Work order: Could you copy every line of the data that contains "hline"?

-- Material provided follows --

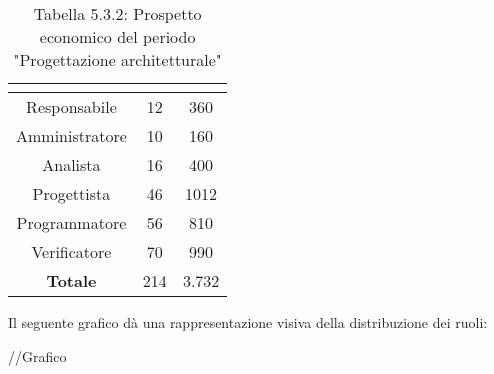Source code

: \renewcommand{\arraystretch}{1.5}
\begin{table}[H]
\begin{center}
\begin{tabular}{|c|c|c|}
\hline
\rowcolor{title_row}
\textbf{\color{title_text}{Ruolo}}  & \textbf{\color{title_text}{Ore}} & \textbf{\color{title_text}{Costo in \euro}} \\ \hline
Responsabile    & 12              & 360                     \\ \hline
Amministratore  & 10              & 160                    \\ \hline
Analista        & 16              & 400                    \\ \hline
Progettista     & 46              & 1012                     \\ \hline
Programmatore   & 56              & 810                     \\ \hline
Verificatore    & 70              & 990                    \\ \hline
\textbf{Totale} & 214 \textbf{}    & 3.732\textbf{}           \\ \hline
\end{tabular}
\caption{Tabella 5.3.2: Prospetto economico del periodo "Progettazione architetturale"\label{}}
\end{center}
\end{table}
\renewcommand{\arraystretch}{1}

Il seguente grafico dà una rappresentazione visiva della distribuzione dei ruoli: \\
\begin{center}
//Grafico
\end{center}

\pagebreak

-- Material provided concluded --

Solution to this task:
\hline
\textbf{\color{title_text}{Ruolo}}  & \textbf{\color{title_text}{Ore}} & \textbf{\color{title_text}{Costo in \euro}} \\ \hline
Responsabile    & 12              & 360                     \\ \hline
Amministratore  & 10              & 160                    \\ \hline
Analista        & 16              & 400                    \\ \hline
Progettista     & 46              & 1012                     \\ \hline
Programmatore   & 56              & 810                     \\ \hline
Verificatore    & 70              & 990                    \\ \hline
\textbf{Totale} & 214 \textbf{}    & 3.732\textbf{}           \\ \hline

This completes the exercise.